*EXERCISE BRIEF*. Within the entries underneath, how many lines include the string "Comparing"? State only the number.

*SUPPLIED DATA*.
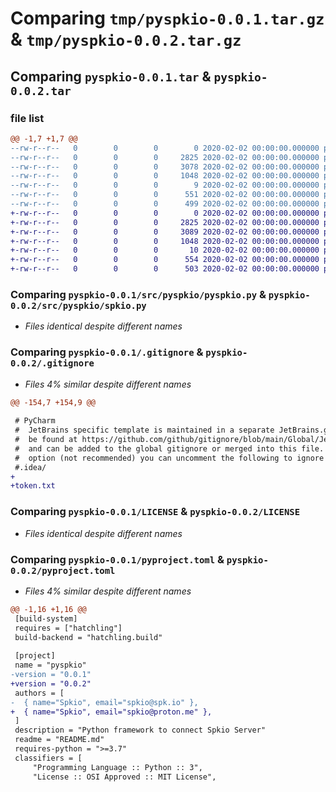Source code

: # Comparing `tmp/pyspkio-0.0.1.tar.gz` & `tmp/pyspkio-0.0.2.tar.gz`

## Comparing `pyspkio-0.0.1.tar` & `pyspkio-0.0.2.tar`

### file list

```diff
@@ -1,7 +1,7 @@
--rw-r--r--   0        0        0        0 2020-02-02 00:00:00.000000 pyspkio-0.0.1/src/pyspkio/__init__.py
--rw-r--r--   0        0        0     2825 2020-02-02 00:00:00.000000 pyspkio-0.0.1/src/pyspkio/pyspkio.py
--rw-r--r--   0        0        0     3078 2020-02-02 00:00:00.000000 pyspkio-0.0.1/.gitignore
--rw-r--r--   0        0        0     1048 2020-02-02 00:00:00.000000 pyspkio-0.0.1/LICENSE
--rw-r--r--   0        0        0        9 2020-02-02 00:00:00.000000 pyspkio-0.0.1/README.md
--rw-r--r--   0        0        0      551 2020-02-02 00:00:00.000000 pyspkio-0.0.1/pyproject.toml
--rw-r--r--   0        0        0      499 2020-02-02 00:00:00.000000 pyspkio-0.0.1/PKG-INFO
+-rw-r--r--   0        0        0        0 2020-02-02 00:00:00.000000 pyspkio-0.0.2/src/pyspkio/__init__.py
+-rw-r--r--   0        0        0     2825 2020-02-02 00:00:00.000000 pyspkio-0.0.2/src/pyspkio/spkio.py
+-rw-r--r--   0        0        0     3089 2020-02-02 00:00:00.000000 pyspkio-0.0.2/.gitignore
+-rw-r--r--   0        0        0     1048 2020-02-02 00:00:00.000000 pyspkio-0.0.2/LICENSE
+-rw-r--r--   0        0        0       10 2020-02-02 00:00:00.000000 pyspkio-0.0.2/README.md
+-rw-r--r--   0        0        0      554 2020-02-02 00:00:00.000000 pyspkio-0.0.2/pyproject.toml
+-rw-r--r--   0        0        0      503 2020-02-02 00:00:00.000000 pyspkio-0.0.2/PKG-INFO
```

### Comparing `pyspkio-0.0.1/src/pyspkio/pyspkio.py` & `pyspkio-0.0.2/src/pyspkio/spkio.py`

 * *Files identical despite different names*

### Comparing `pyspkio-0.0.1/.gitignore` & `pyspkio-0.0.2/.gitignore`

 * *Files 4% similar despite different names*

```diff
@@ -154,7 +154,9 @@
 
 # PyCharm
 #  JetBrains specific template is maintained in a separate JetBrains.gitignore that can
 #  be found at https://github.com/github/gitignore/blob/main/Global/JetBrains.gitignore
 #  and can be added to the global gitignore or merged into this file.  For a more nuclear
 #  option (not recommended) you can uncomment the following to ignore the entire idea folder.
 #.idea/
+
+token.txt
```

### Comparing `pyspkio-0.0.1/LICENSE` & `pyspkio-0.0.2/LICENSE`

 * *Files identical despite different names*

### Comparing `pyspkio-0.0.1/pyproject.toml` & `pyspkio-0.0.2/pyproject.toml`

 * *Files 4% similar despite different names*

```diff
@@ -1,16 +1,16 @@
 [build-system]
 requires = ["hatchling"]
 build-backend = "hatchling.build"
 
 [project]
 name = "pyspkio"
-version = "0.0.1"
+version = "0.0.2"
 authors = [
-  { name="Spkio", email="spkio@spk.io" },
+  { name="Spkio", email="spkio@proton.me" },
 ]
 description = "Python framework to connect Spkio Server"
 readme = "README.md"
 requires-python = ">=3.7"
 classifiers = [
     "Programming Language :: Python :: 3",
     "License :: OSI Approved :: MIT License",
```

*EXERCISE OUTPUT*. 6